Repository for the paper “Using runs of homozygosity and machine learning to disentangle sources of inbreeding and infer self-fertilization rates”

Description

What this is

This is a repository to estimate selfing rate from runs of homozygosity for a population in a vcf file. You can also recreate simulations and plots for the manuscript “Using runs of homozygosity and machine learning to disentangle sources of inbreeding and infer self-fertilization rates”. For more information please refer to https://www.biorxiv.org/content/10.1101/2024.02.20.581206v1. If you use or adapt our code, data, output or plots, please cite this manuscript.

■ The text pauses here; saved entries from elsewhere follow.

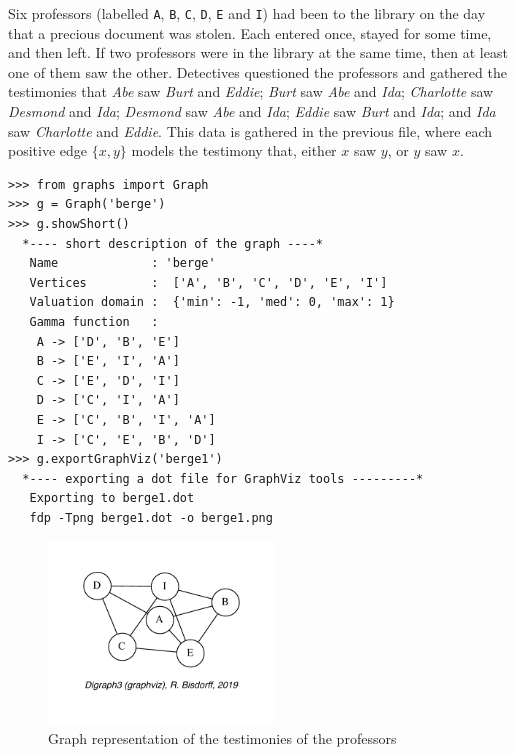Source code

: Six professors (labelled \texttt{A}, \texttt{B}, \texttt{C}, \texttt{D}, \texttt{E} and \texttt{I}) had been to the library on the day that a precious document was stolen. Each entered once, stayed for some time, and then left. If two professors were in the library at the same time, then at least one of them saw the other. Detectives questioned the professors and gathered the testimonies that \emph{Abe} saw \emph{Burt} and \emph{Eddie}; \emph{Burt} saw \emph{Abe} and \emph{Ida}; \emph{Charlotte} saw \emph{Desmond} and \emph{Ida}; \emph{Desmond} saw \emph{Abe} and \emph{Ida}; \emph{Eddie} saw \emph{Burt} and \emph{Ida}; and \emph{Ida} saw \emph{Charlotte} and \emph{Eddie}. This data is gathered in the previous file, where each positive edge $\{x,y\}$ models the testimony that, either $x$ saw $y$, or $y$ saw $x$.
\begin{lstlisting}
>>> from graphs import Graph
>>> g = Graph('berge')
>>> g.showShort()
  *---- short description of the graph ----*
   Name             : 'berge'
   Vertices         :  ['A', 'B', 'C', 'D', 'E', 'I']
   Valuation domain :  {'min': -1, 'med': 0, 'max': 1}
   Gamma function   : 
    A -> ['D', 'B', 'E']
    B -> ['E', 'I', 'A']
    C -> ['E', 'D', 'I']
    D -> ['C', 'I', 'A']
    E -> ['C', 'B', 'I', 'A']
    I -> ['C', 'E', 'B', 'D']
>>> g.exportGraphViz('berge1')
  *---- exporting a dot file for GraphViz tools ---------*
   Exporting to berge1.dot
   fdp -Tpng berge1.dot -o berge1.png
\end{lstlisting}
\begin{figure}[ht]
\sidecaption[t]
\includegraphics[width=6cm]{Figures/23-2-berge1.pdf}
\caption{Graph representation of the testimonies of the professors} 
\label{fig:23.2}       %
\end{figure}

If you have additional questions regarding running our models or recreating our results, feel free to open an issue.

How to estimate selfing rates of you own data

You can use our pretrained models to estimate selfing rates in your own data. We provide multiple models and a script to run the predictions. The computations is very light weight and requires only few computational resources as long as the requirements are satisfied.

Requirements

R (>4.2.2)
- dplyr
- data.table
- caret
- optparse
bcftools 1.18. We highly recommend against using earlier versions of bcftools since the training was done using 1.18. There was a change in previous versions of bcftools ROH that affects the calculation of ROHs.
plink 1.90
vcftools 0.1.15

See also env_short.yml for the a conda installation of R requirements.

Prepare input files

First we prepare the input files for the models. The algorithm will only use the input files specified in the model (see table below), but the wrapper scripts require all input files (Tajima, F, ROHs), even if you just want to use ROHs for the prediction.

FILE=your.vcf.gz
OUTNAME=$(basename $FILE)
plink  --vcf $FILE --het --out $OUTNAME # *.het file
vcftools --gzvcf $FILE --TajimaD 100000 --out $OUTNAME # *.Tajima.D file
bcftools roh -O r -o rohoutput.txt $FILE  # calculate ROHs

In addition to these input files you will also require chromosome lengths for your reference. These can be easily obtained with the following commands.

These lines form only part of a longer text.